High energy bills – a struggle for single parents everywhere
Coping with bills is stressful enough for a family with two parents, so it goes without saying that once you remain the single provider, bills become an even bigger problem. Sometimes, the amount of money you have to pay every month is so unreasonable that by your following salary you hardly have any money left for toys and school supplies. In this situation, you have to be wise and do something that benefits you in the long run, because borrowing money is hardly sustainable. A major home improvement project will help you save money in the future, even if it requires an initial investment. Instead of borrowing money to get by every month, you could apply for a loan and use it to insulate your house. You will see a major difference from the very first month and you will no longer have to struggle with energy bills. High quality insulation prevents heat transfer; if heat no longer escapes through the small cracks in your walls, windows, doors, basement and attic, the house will be warmer, even without turning your heating appliances on. According the experts from Great Northern Insulation, this reduces energy bills by up to 6o%, so that you can make other purchases as well. Insulation also reduces humidity, mould and mildew, creating a safer place for your children.

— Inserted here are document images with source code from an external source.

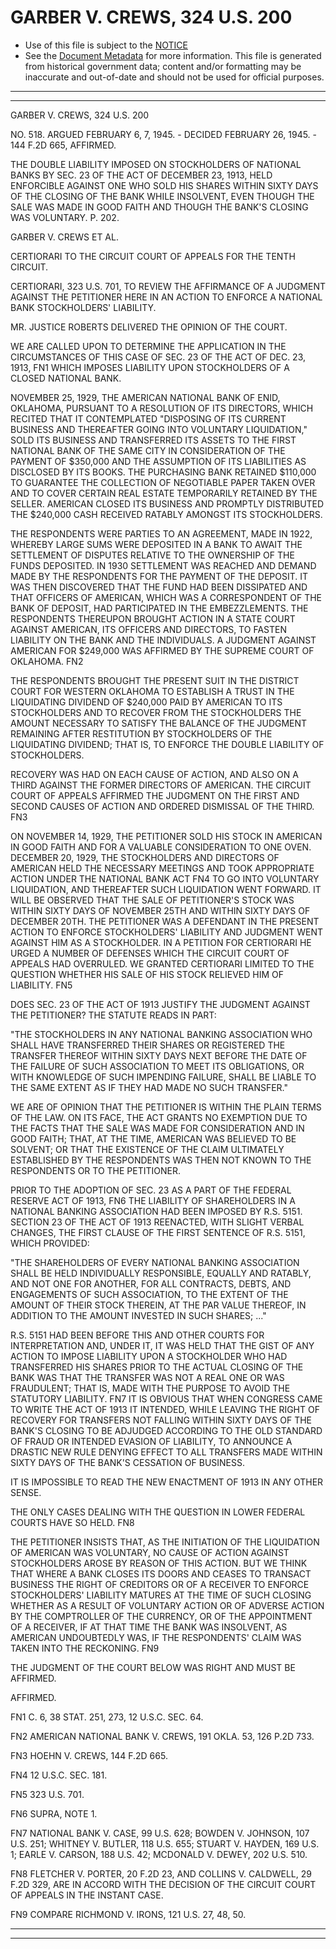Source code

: ---
---

# GARBER V. CREWS, 324 U.S. 200

* Use of this file is subject to the [NOTICE](https://github.com/publicdocs/notice/blob/master/NOTICE)
* See the [Document Metadata](../../../) for more information.
  This file is generated from historical government data; content and/or formatting may be inaccurate and out-of-date and should not be used for official purposes.

----------
----------

GARBER V. CREWS, 324 U.S. 200

NO. 518.  ARGUED FEBRUARY 6, 7, 1945.  - DECIDED FEBRUARY 26, 1945.  - 144 F.2D 665, AFFIRMED.

THE DOUBLE LIABILITY IMPOSED ON STOCKHOLDERS OF NATIONAL BANKS BY SEC. 23 OF THE ACT OF DECEMBER 23, 1913, HELD ENFORCIBLE AGAINST ONE WHO SOLD HIS SHARES WITHIN SIXTY DAYS OF THE CLOSING OF THE BANK WHILE INSOLVENT, EVEN THOUGH THE SALE WAS MADE IN GOOD FAITH AND THOUGH THE BANK'S CLOSING WAS VOLUNTARY.  P. 202.

GARBER V. CREWS ET AL.

CERTIORARI TO THE CIRCUIT COURT OF APPEALS FOR THE TENTH CIRCUIT.

CERTIORARI, 323 U.S. 701, TO REVIEW THE AFFIRMANCE OF A JUDGMENT AGAINST THE PETITIONER HERE IN AN ACTION TO ENFORCE A NATIONAL BANK STOCKHOLDERS' LIABILITY.

MR. JUSTICE ROBERTS DELIVERED THE OPINION OF THE COURT.

WE ARE CALLED UPON TO DETERMINE THE APPLICATION IN THE CIRCUMSTANCES OF THIS CASE OF SEC. 23 OF THE ACT OF DEC. 23, 1913,  FN1  WHICH IMPOSES LIABILITY UPON STOCKHOLDERS OF A CLOSED NATIONAL BANK.

NOVEMBER 25, 1929, THE AMERICAN NATIONAL BANK OF ENID, OKLAHOMA, PURSUANT TO A RESOLUTION OF ITS DIRECTORS, WHICH RECITED THAT IT CONTEMPLATED "DISPOSING OF ITS CURRENT BUSINESS AND THEREAFTER GOING INTO VOLUNTARY LIQUIDATION," SOLD ITS BUSINESS AND TRANSFERRED ITS ASSETS TO THE FIRST NATIONAL BANK OF THE SAME CITY IN CONSIDERATION OF THE PAYMENT OF $350,000 AND THE ASSUMPTION OF ITS LIABILITIES AS DISCLOSED BY ITS BOOKS.  THE PURCHASING BANK RETAINED $110,000 TO GUARANTEE THE COLLECTION OF NEGOTIABLE PAPER TAKEN OVER AND TO COVER CERTAIN REAL ESTATE TEMPORARILY RETAINED BY THE SELLER.  AMERICAN CLOSED ITS BUSINESS AND PROMPTLY DISTRIBUTED THE $240,000 CASH RECEIVED RATABLY AMONGST ITS STOCKHOLDERS.

THE RESPONDENTS WERE PARTIES TO AN AGREEMENT, MADE IN 1922, WHEREBY LARGE SUMS WERE DEPOSITED IN A BANK TO AWAIT THE SETTLEMENT OF DISPUTES RELATIVE TO THE OWNERSHIP OF THE FUNDS DEPOSITED.  IN 1930 SETTLEMENT WAS REACHED AND DEMAND MADE BY THE RESPONDENTS FOR THE PAYMENT OF THE DEPOSIT.  IT WAS THEN DISCOVERED THAT THE FUND HAD BEEN DISSIPATED AND THAT OFFICERS OF AMERICAN, WHICH WAS A CORRESPONDENT OF THE BANK OF DEPOSIT, HAD PARTICIPATED IN THE EMBEZZLEMENTS.  THE RESPONDENTS THEREUPON BROUGHT ACTION IN A STATE COURT AGAINST AMERICAN, ITS OFFICERS AND DIRECTORS, TO FASTEN LIABILITY ON THE BANK AND THE INDIVIDUALS.  A JUDGMENT AGAINST AMERICAN FOR $249,000 WAS AFFIRMED BY THE SUPREME COURT OF OKLAHOMA.  FN2

THE RESPONDENTS BROUGHT THE PRESENT SUIT IN THE DISTRICT COURT FOR WESTERN OKLAHOMA TO ESTABLISH A TRUST IN THE LIQUIDATING DIVIDEND OF $240,000 PAID BY AMERICAN TO ITS STOCKHOLDERS AND TO RECOVER FROM THE STOCKHOLDERS THE AMOUNT NECESSARY TO SATISFY THE BALANCE OF THE JUDGMENT REMAINING AFTER RESTITUTION BY STOCKHOLDERS OF THE LIQUIDATING DIVIDEND; THAT IS, TO ENFORCE THE DOUBLE LIABILITY OF STOCKHOLDERS.

RECOVERY WAS HAD ON EACH CAUSE OF ACTION, AND ALSO ON A THIRD AGAINST THE FORMER DIRECTORS OF AMERICAN.  THE CIRCUIT COURT OF APPEALS AFFIRMED THE JUDGMENT ON THE FIRST AND SECOND CAUSES OF ACTION AND ORDERED DISMISSAL OF THE THIRD.  FN3

ON NOVEMBER 14, 1929, THE PETITIONER SOLD HIS STOCK IN AMERICAN IN GOOD FAITH AND FOR A VALUABLE CONSIDERATION TO ONE OVEN.  DECEMBER 20, 1929, THE STOCKHOLDERS AND DIRECTORS OF AMERICAN HELD THE NECESSARY MEETINGS AND TOOK APPROPRIATE ACTION UNDER THE NATIONAL BANK ACT  FN4 TO GO INTO VOLUNTARY LIQUIDATION, AND THEREAFTER SUCH LIQUIDATION WENT FORWARD.  IT WILL BE OBSERVED THAT THE SALE OF PETITIONER'S STOCK WAS WITHIN SIXTY DAYS OF NOVEMBER 25TH AND WITHIN SIXTY DAYS OF DECEMBER 20TH.  THE PETITIONER WAS A DEFENDANT IN THE PRESENT ACTION TO ENFORCE STOCKHOLDERS' LIABILITY AND JUDGMENT WENT AGAINST HIM AS A STOCKHOLDER.  IN A PETITION FOR CERTIORARI HE URGED A NUMBER OF DEFENSES WHICH THE CIRCUIT COURT OF APPEALS HAD OVERRULED.  WE GRANTED CERTIORARI LIMITED TO THE QUESTION WHETHER HIS SALE OF HIS STOCK RELIEVED HIM OF LIABILITY.  FN5

DOES SEC. 23 OF THE ACT OF 1913 JUSTIFY THE JUDGMENT AGAINST THE PETITIONER?  THE STATUTE READS IN PART:

"THE STOCKHOLDERS IN ANY NATIONAL BANKING ASSOCIATION WHO SHALL HAVE TRANSFERRED THEIR SHARES OR REGISTERED THE TRANSFER THEREOF WITHIN SIXTY DAYS NEXT BEFORE THE DATE OF THE FAILURE OF SUCH ASSOCIATION TO MEET ITS OBLIGATIONS, OR WITH KNOWLEDGE OF SUCH IMPENDING FAILURE, SHALL BE LIABLE TO THE SAME EXTENT AS IF THEY HAD MADE NO SUCH TRANSFER."

WE ARE OF OPINION THAT THE PETITIONER IS WITHIN THE PLAIN TERMS OF THE LAW.  ON ITS FACE, THE ACT GRANTS NO EXEMPTION DUE TO THE FACTS THAT THE SALE WAS MADE FOR CONSIDERATION AND IN GOOD FAITH; THAT, AT THE TIME, AMERICAN WAS BELIEVED TO BE SOLVENT; OR THAT THE EXISTENCE OF THE CLAIM ULTIMATELY ESTABLISHED BY THE RESPONDENTS WAS THEN NOT KNOWN TO THE RESPONDENTS OR TO THE PETITIONER.

PRIOR TO THE ADOPTION OF SEC. 23 AS A PART OF THE FEDERAL RESERVE ACT OF 1913,  FN6  THE LIABILITY OF SHAREHOLDERS IN A NATIONAL BANKING ASSOCIATION HAD BEEN IMPOSED BY R.S. 5151.  SECTION 23 OF THE ACT OF 1913 REENACTED, WITH SLIGHT VERBAL CHANGES, THE FIRST CLAUSE OF THE FIRST SENTENCE OF R.S. 5151, WHICH PROVIDED:

"THE SHAREHOLDERS OF EVERY NATIONAL BANKING ASSOCIATION SHALL BE HELD INDIVIDUALLY RESPONSIBLE, EQUALLY AND RATABLY, AND NOT ONE FOR ANOTHER, FOR ALL CONTRACTS, DEBTS, AND ENGAGEMENTS OF SUCH ASSOCIATION, TO THE EXTENT OF THE AMOUNT OF THEIR STOCK THEREIN, AT THE PAR VALUE THEREOF, IN ADDITION TO THE AMOUNT INVESTED IN SUCH SHARES; ..."

R.S. 5151 HAD BEEN BEFORE THIS AND OTHER COURTS FOR INTERPRETATION AND, UNDER IT, IT WAS HELD THAT THE GIST OF ANY ACTION TO IMPOSE LIABILITY UPON A STOCKHOLDER WHO HAD TRANSFERRED HIS SHARES PRIOR TO THE ACTUAL CLOSING OF THE BANK WAS THAT THE TRANSFER WAS NOT A REAL ONE OR WAS FRAUDULENT; THAT IS, MADE WITH THE PURPOSE TO AVOID THE STATUTORY LIABILITY.  FN7  IT IS OBVIOUS THAT WHEN CONGRESS CAME TO WRITE THE ACT OF 1913 IT INTENDED, WHILE LEAVING THE RIGHT OF RECOVERY FOR TRANSFERS NOT FALLING WITHIN SIXTY DAYS OF THE BANK'S CLOSING TO BE ADJUDGED ACCORDING TO THE OLD STANDARD OF FRAUD OR INTENDED EVASION OF LIABILITY, TO ANNOUNCE A DRASTIC NEW RULE DENYING EFFECT TO ALL TRANSFERS MADE WITHIN SIXTY DAYS OF THE BANK'S CESSATION OF BUSINESS.

IT IS IMPOSSIBLE TO READ THE NEW ENACTMENT OF 1913 IN ANY OTHER SENSE.

THE ONLY CASES DEALING WITH THE QUESTION IN LOWER FEDERAL COURTS HAVE SO HELD.  FN8

THE PETITIONER INSISTS THAT, AS THE INITIATION OF THE LIQUIDATION OF AMERICAN WAS VOLUNTARY, NO CAUSE OF ACTION AGAINST STOCKHOLDERS AROSE BY REASON OF THIS ACTION.  BUT WE THINK THAT WHERE A BANK CLOSES ITS DOORS AND CEASES TO TRANSACT BUSINESS THE RIGHT OF CREDITORS OR OF A RECEIVER TO ENFORCE STOCKHOLDERS' LIABILITY MATURES AT THE TIME OF SUCH CLOSING WHETHER AS A RESULT OF VOLUNTARY ACTION OR OF ADVERSE ACTION BY THE COMPTROLLER OF THE CURRENCY, OR OF THE APPOINTMENT OF A RECEIVER, IF AT THAT TIME THE BANK WAS INSOLVENT, AS AMERICAN UNDOUBTEDLY WAS, IF THE RESPONDENTS' CLAIM WAS TAKEN INTO THE RECKONING.  FN9

THE JUDGMENT OF THE COURT BELOW WAS RIGHT AND MUST BE AFFIRMED.

AFFIRMED.

FN1  C. 6, 38 STAT. 251, 273, 12 U.S.C. SEC. 64.

FN2  AMERICAN NATIONAL BANK V. CREWS, 191 OKLA. 53, 126 P.2D 733.

FN3  HOEHN V. CREWS, 144 F.2D 665.

FN4  12 U.S.C. SEC. 181.

FN5  323 U.S. 701.

FN6  SUPRA, NOTE 1.

FN7  NATIONAL BANK V. CASE, 99 U.S. 628; BOWDEN V. JOHNSON, 107 U.S. 251; WHITNEY V. BUTLER, 118 U.S. 655; STUART V. HAYDEN, 169 U.S. 1; EARLE V. CARSON, 188 U.S. 42; MCDONALD V. DEWEY, 202 U.S. 510.

FN8  FLETCHER V. PORTER, 20 F.2D 23, AND COLLINS V. CALDWELL, 29 F.2D 329, ARE IN ACCORD WITH THE DECISION OF THE CIRCUIT COURT OF APPEALS IN THE INSTANT CASE.

FN9  COMPARE RICHMOND V. IRONS, 121 U.S. 27, 48, 50.


----------
----------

In the same category as insulation are energy saving windows, solar panels and LED lighting. All of these pay for themselves in a matter of months, allowing you to escape the stress of high energy bills.
Planning is key when you live on a budget and you should try to avoid impulse purchases as much as possible. At the beginning of each month, organise your budget based on priorities. Set aside a small sum for fun purchases such as toys or cinema tickets and try not to exceed it. Also, whenever possible, add a few dollars to an emergency fund. If something unexpected arises, you’ll thank yourself for preparing in advance and you won’t have to compromise on basic necessities. If you don’t like using pen and paper, then you can check out these simple budget planning apps for your phone.
Did you ever think that all the things you keep around the house are worth some cash? Gather the kids, look for things that you no longer need and in one sunny Saturday you could make enough money to buy a new kitchen table! It’s the perfect opportunity to clean up the house and find a new home for things you don’t use anymore! If you prefer the online alternative, then you can sell all these items on Craigslist, Etsy, or eBay.
In sensitive financial situations, a good parent knows that it’s time to compromise and say no to small luxuries that were once necessities. If you find it hard to get by, ask yourself if you really need the latest iPhone, that surround sound system and three shopping cards. Letting go of unnecessary luxury items and investing in what really matters is one of the best ways to save money.